Al Tayyar Travel, one of Saudi Arabia’s biggest travel agencies, yesterday reported a sharp fall in its third-quarter profit amid a spending squeeze across the kingdom.
The company’s net profit shrank by 29 per cent to 188 million riyals (Dh184m) versus the year-earlier figure of 265m riyals.
Revenue slipped by 4 per cent to 1.8 billion riyals from the year-earlier 1.9bn riyals.
In a statement to the Tadawul stock exchange, Al Tayyar said that tighter spending was felt in the quarter, “especially in the government sector”.
The company said its margins had tightened as it worked “to protect and increase its market share”.
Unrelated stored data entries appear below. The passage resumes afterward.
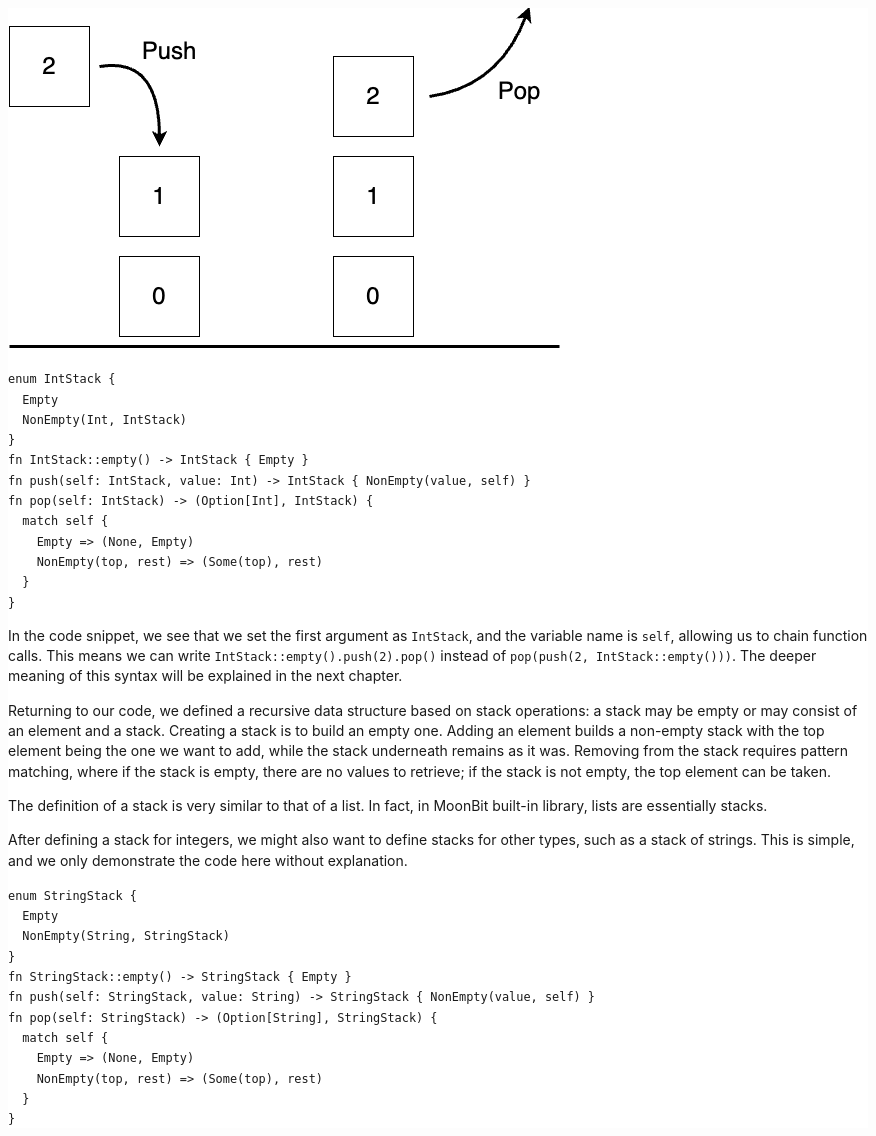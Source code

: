 ![](../pics/stack-push-pop-en.drawio.png)

```moonbit
enum IntStack {
  Empty
  NonEmpty(Int, IntStack)
}
fn IntStack::empty() -> IntStack { Empty }
fn push(self: IntStack, value: Int) -> IntStack { NonEmpty(value, self) }
fn pop(self: IntStack) -> (Option[Int], IntStack) {
  match self {
    Empty => (None, Empty)
    NonEmpty(top, rest) => (Some(top), rest)
  }
}
```

In the code snippet, we see that we set the first argument as `IntStack`, and the variable name is `self`, allowing us to chain function calls. This means we can write `IntStack::empty().push(2).pop()` instead of `pop(push(2, IntStack::empty()))`. The deeper meaning of this syntax will be explained in the next chapter.

Returning to our code, we defined a recursive data structure based on stack operations: a stack may be empty or may consist of an element and a stack. Creating a stack is to build an empty one. Adding an element builds a non-empty stack with the top element being the one we want to add, while the stack underneath remains as it was. Removing from the stack requires pattern matching, where if the stack is empty, there are no values to retrieve; if the stack is not empty, the top element can be taken.

The definition of a stack is very similar to that of a list. In fact, in MoonBit built-in library, lists are essentially stacks.

After defining a stack for integers, we might also want to define stacks for other types, such as a stack of strings. This is simple, and we only demonstrate the code here without explanation. 

```moonbit
enum StringStack {
  Empty
  NonEmpty(String, StringStack)
}
fn StringStack::empty() -> StringStack { Empty }
fn push(self: StringStack, value: String) -> StringStack { NonEmpty(value, self) }
fn pop(self: StringStack) -> (Option[String], StringStack) {
  match self {
    Empty => (None, Empty)
    NonEmpty(top, rest) => (Some(top), rest)
  }
}
```
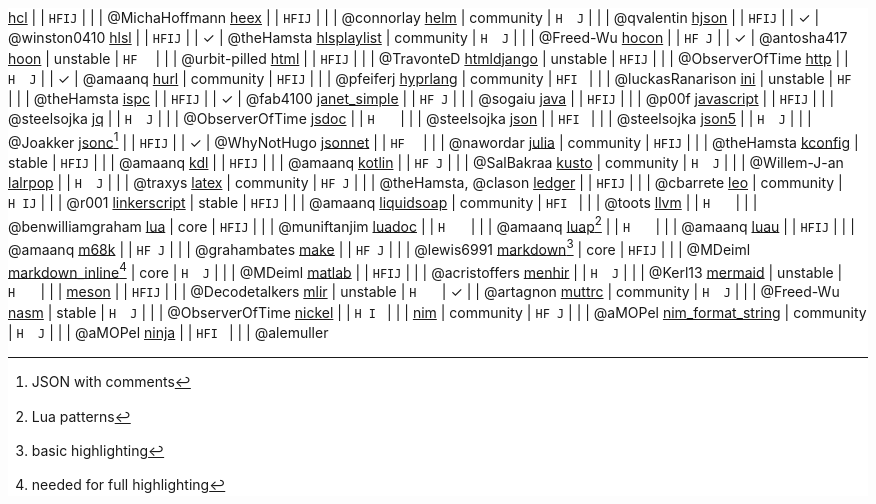 [hcl](https://github.com/MichaHoffmann/tree-sitter-hcl) |  | `HFIJ` |  |  | @MichaHoffmann
[heex](https://github.com/connorlay/tree-sitter-heex) |  | `HFIJ` |  |  | @connorlay
[helm](https://github.com/ngalaiko/tree-sitter-go-template) | community | `H  J` |  |  | @qvalentin
[hjson](https://github.com/winston0410/tree-sitter-hjson) |  | `HFIJ` |  | ✓ | @winston0410
[hlsl](https://github.com/theHamsta/tree-sitter-hlsl) |  | `HFIJ` |  | ✓ | @theHamsta
[hlsplaylist](https://github.com/Freed-Wu/tree-sitter-hlsplaylist) | community | `H  J` |  |  | @Freed-Wu
[hocon](https://github.com/antosha417/tree-sitter-hocon) |  | `HF J` |  | ✓ | @antosha417
[hoon](https://github.com/urbit-pilled/tree-sitter-hoon) | unstable | `HF  ` |  |  | @urbit-pilled
[html](https://github.com/tree-sitter/tree-sitter-html) |  | `HFIJ` |  |  | @TravonteD
[htmldjango](https://github.com/interdependence/tree-sitter-htmldjango) | unstable | `HFIJ` |  |  | @ObserverOfTime
[http](https://github.com/rest-nvim/tree-sitter-http) |  | `H  J` |  | ✓ | @amaanq
[hurl](https://github.com/pfeiferj/tree-sitter-hurl) | community | `HFIJ` |  |  | @pfeiferj
[hyprlang](https://github.com/luckasRanarison/tree-sitter-hyprlang) | community | `HFI ` |  |  | @luckasRanarison
[ini](https://github.com/justinmk/tree-sitter-ini) | unstable | `HF  ` |  |  | @theHamsta
[ispc](https://github.com/fab4100/tree-sitter-ispc) |  | `HFIJ` |  | ✓ | @fab4100
[janet_simple](https://github.com/sogaiu/tree-sitter-janet-simple) |  | `HF J` |  |  | @sogaiu
[java](https://github.com/tree-sitter/tree-sitter-java) |  | `HFIJ` |  |  | @p00f
[javascript](https://github.com/tree-sitter/tree-sitter-javascript) |  | `HFIJ` |  |  | @steelsojka
[jq](https://github.com/flurie/tree-sitter-jq) |  | `H  J` |  |  | @ObserverOfTime
[jsdoc](https://github.com/tree-sitter/tree-sitter-jsdoc) |  | `H   ` |  |  | @steelsojka
[json](https://github.com/tree-sitter/tree-sitter-json) |  | `HFI ` |  |  | @steelsojka
[json5](https://github.com/Joakker/tree-sitter-json5) |  | `H  J` |  |  | @Joakker
[jsonc](https://gitlab.com/WhyNotHugo/tree-sitter-jsonc.git)[^jsonc] |  | `HFIJ` |  | ✓ | @WhyNotHugo
[jsonnet](https://github.com/sourcegraph/tree-sitter-jsonnet) |  | `HF  ` |  |  | @nawordar
[julia](https://github.com/tree-sitter/tree-sitter-julia) | community | `HFIJ` |  |  | @theHamsta
[kconfig](https://github.com/amaanq/tree-sitter-kconfig) | stable | `HFIJ` |  |  | @amaanq
[kdl](https://github.com/amaanq/tree-sitter-kdl) |  | `HFIJ` |  |  | @amaanq
[kotlin](https://github.com/fwcd/tree-sitter-kotlin) |  | `HF J` |  |  | @SalBakraa
[kusto](https://github.com/Willem-J-an/tree-sitter-kusto) | community | `H  J` |  |  | @Willem-J-an
[lalrpop](https://github.com/traxys/tree-sitter-lalrpop) |  | `H  J` |  |  | @traxys
[latex](https://github.com/latex-lsp/tree-sitter-latex) | community | `HF J` |  |  | @theHamsta, @clason
[ledger](https://github.com/cbarrete/tree-sitter-ledger) |  | `HFIJ` |  |  | @cbarrete
[leo](https://github.com/r001/tree-sitter-leo) | community | `H IJ` |  |  | @r001
[linkerscript](https://github.com/amaanq/tree-sitter-linkerscript) | stable | `HFIJ` |  |  | @amaanq
[liquidsoap](https://github.com/savonet/tree-sitter-liquidsoap) | community | `HFI ` |  |  | @toots
[llvm](https://github.com/benwilliamgraham/tree-sitter-llvm) |  | `H   ` |  |  | @benwilliamgraham
[lua](https://github.com/MunifTanjim/tree-sitter-lua) | core | `HFIJ` |  |  | @muniftanjim
[luadoc](https://github.com/amaanq/tree-sitter-luadoc) |  | `H   ` |  |  | @amaanq
[luap](https://github.com/amaanq/tree-sitter-luap)[^luap] |  | `H   ` |  |  | @amaanq
[luau](https://github.com/amaanq/tree-sitter-luau) |  | `HFIJ` |  |  | @amaanq
[m68k](https://github.com/grahambates/tree-sitter-m68k) |  | `HF J` |  |  | @grahambates
[make](https://github.com/alemuller/tree-sitter-make) |  | `HF J` |  |  | @lewis6991
[markdown](https://github.com/MDeiml/tree-sitter-markdown)[^markdown] | core | `HFIJ` |  |  | @MDeiml
[markdown_inline](https://github.com/MDeiml/tree-sitter-markdown)[^markdown_inline] | core | `H  J` |  |  | @MDeiml
[matlab](https://github.com/acristoffers/tree-sitter-matlab) |  | `HFIJ` |  |  | @acristoffers
[menhir](https://github.com/Kerl13/tree-sitter-menhir) |  | `H  J` |  |  | @Kerl13
[mermaid](https://github.com/monaqa/tree-sitter-mermaid) | unstable | `H   ` |  |  | 
[meson](https://github.com/Decodetalkers/tree-sitter-meson) |  | `HFIJ` |  |  | @Decodetalkers
[mlir](https://github.com/artagnon/tree-sitter-mlir) | unstable | `H   ` | ✓ |  | @artagnon
[muttrc](https://github.com/neomutt/tree-sitter-muttrc) | community | `H  J` |  |  | @Freed-Wu
[nasm](https://github.com/naclsn/tree-sitter-nasm) | stable | `H  J` |  |  | @ObserverOfTime
[nickel](https://github.com/nickel-lang/tree-sitter-nickel) |  | `H I ` |  |  | 
[nim](https://github.com/alaviss/tree-sitter-nim) | community | `HF J` |  |  | @aMOPel
[nim_format_string](https://github.com/aMOPel/tree-sitter-nim-format-string) | community | `H  J` |  |  | @aMOPel
[ninja](https://github.com/alemuller/tree-sitter-ninja) |  | `HFI ` |  |  | @alemuller

[^gdscript]: Godot
[^git_config]: git_config
[^glimmer]: Glimmer and Ember
[^godot_resource]: Godot Resources
[^jsonc]: JSON with comments
[^luap]: Lua patterns
[^markdown]: basic highlighting
[^markdown_inline]: needed for full highlighting
[^php]: PHP with embedded HTML
[^php_only]: PHP without embedded HTML
[^poe_filter]: Path of Exile item filter
[^properties]: Java properties files
[^query]: Tree-sitter query language
[^slang]: Shader Slang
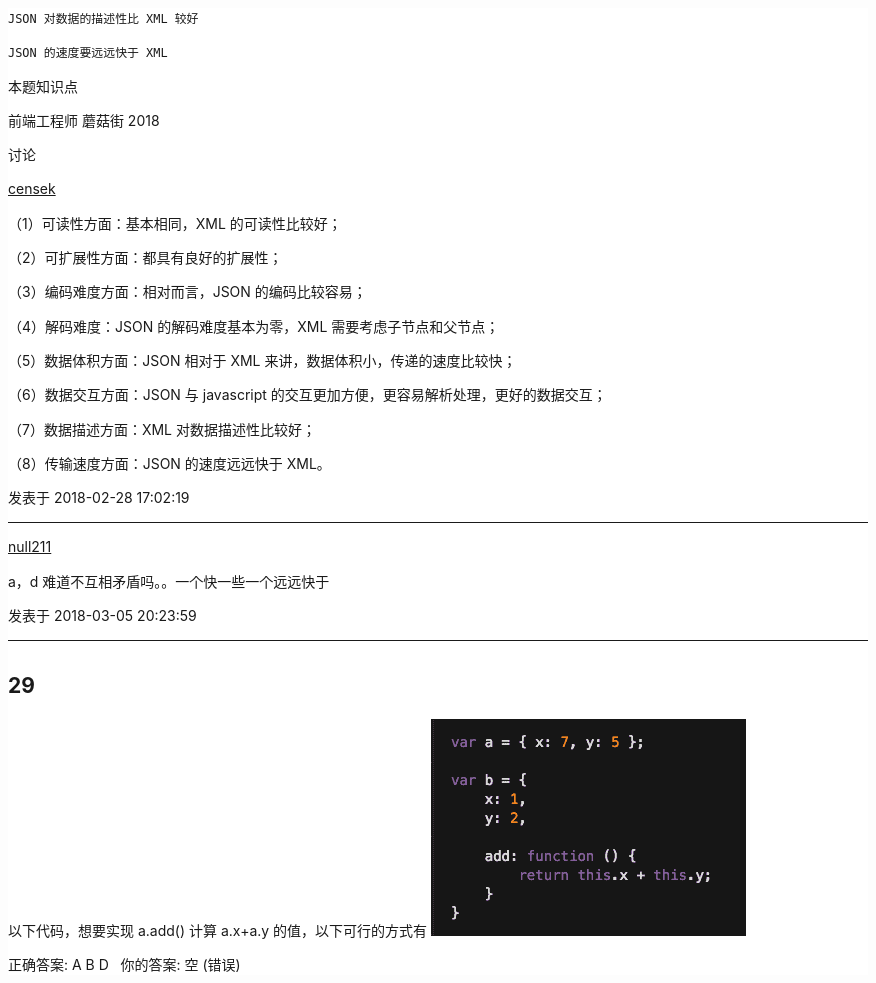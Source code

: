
 ```cpp
JSON 对数据的描述性比 XML 较好
```

```cpp
JSON 的速度要远远快于 XML
```

本题知识点

前端工程师 蘑菇街 2018

讨论

[censek](https://www.nowcoder.com/profile/8089923)

（1）可读性方面：基本相同，XML 的可读性比较好；

（2）可扩展性方面：都具有良好的扩展性；

（3）编码难度方面：相对而言，JSON 的编码比较容易；

（4）解码难度：JSON 的解码难度基本为零，XML 需要考虑子节点和父节点；

（5）数据体积方面：JSON 相对于 XML 来讲，数据体积小，传递的速度比较快；

（6）数据交互方面：JSON 与 javascript 的交互更加方便，更容易解析处理，更好的数据交互；

（7）数据描述方面：XML 对数据描述性比较好；

（8）传输速度方面：JSON 的速度远远快于 XML。

发表于 2018-02-28 17:02:19

* * *

[null211](https://www.nowcoder.com/profile/8776741)

a，d 难道不互相矛盾吗。。一个快一些一个远远快于

发表于 2018-03-05 20:23:59

* * *

## 29

以下代码，想要实现 a.add() 计算 a.x+a.y 的值，以下可行的方式有 ![](img/d05a25615aa908b1f1796e669cbcce99.png)

正确答案: A B D   你的答案: 空 (错误)
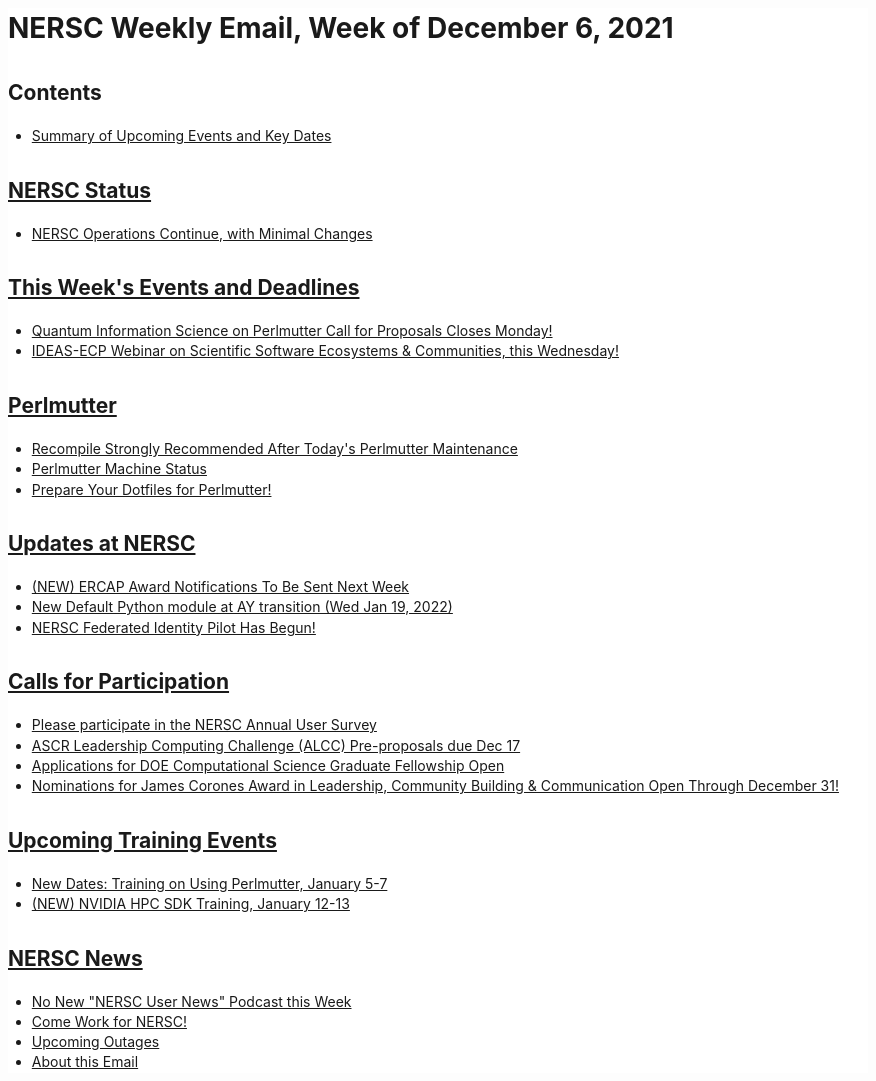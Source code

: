 # NERSC Weekly Email, Week of December 6, 2021 <a name="top"></a> #


## Contents ## 

- [Summary of Upcoming Events and Key Dates](#dates)

## [NERSC Status](#section1) ##

- [NERSC Operations Continue, with Minimal Changes](#curtailment)

## [This Week's Events and Deadlines](#section2) ##

- [Quantum Information Science on Perlmutter Call for Proposals Closes Monday!](#quantum)
- [IDEAS-ECP Webinar on Scientific Software Ecosystems & Communities, this Wednesday!](#ecpwebinar)

## [Perlmutter](#section3) ##

- [Recompile Strongly Recommended After Today's Perlmutter Maintenance](#pmrecompile)
- [Perlmutter Machine Status](#perlmutter)
- [Prepare Your Dotfiles for Perlmutter!](#dotfiles)

## [Updates at NERSC ](#section4) ##

- [(NEW) ERCAP Award Notifications To Be Sent Next Week](#ercapawards)
- [New Default Python module at AY transition (Wed Jan 19, 2022)](#python)
- [NERSC Federated Identity Pilot Has Begun!](#fedid)

## [Calls for Participation](#section5) ##

- [Please participate in the NERSC Annual User Survey](#usersurvey)
- [ASCR Leadership Computing Challenge (ALCC) Pre-proposals due Dec 17](#alcc)
- [Applications for DOE Computational Science Graduate Fellowship Open](#csgf)
- [Nominations for James Corones Award in Leadership, Community Building & Communication Open Through December 31!](#corones)

## [Upcoming Training Events ](#section6) ##

- [New Dates: Training on Using Perlmutter, January 5-7](#usepm)
- [(NEW) NVIDIA HPC SDK Training, January 12-13](#nvhpcsdk)

## [NERSC News ](#section7) ##

- [No New "NERSC User News" Podcast this Week](#nopodcast)
- [Come Work for NERSC!](#careers)
- [Upcoming Outages](#outages)
- [About this Email](#about)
It did note an increase in online sales, up by a factor of more than 10, to 144m riyals from the year-earlier 13m riyals.
Through yesterday, Al Tayyar Travel shares were down 65.95 per cent for the year to date, versus 20.9 per cent for the Tadawul index as a whole.
The slump in Al Tayyar stock coincides with the tightened spending in the kingdom because of the two-year drop in the oil price.
“We expect air travel demand in Saudi Arabia to continue facing challenges next year driven by government spending cuts, salary cuts and job losses amid low oil prices,” said Rashid Aboobacker, the associate director at TRI Consulting, a consultancy in Dubai. “These factors will certainly have a knock-on effect on both corporate and personal and leisure travel expenditure levels in the country.”
The company was founded in 1980 by Nasser bin Aqeel Al Tayyar, who remains a board member even though he stepped down from his role as managing director last year.
The billionaire has been in the travel business most of his life, according to a 2013 Bloomberg profile.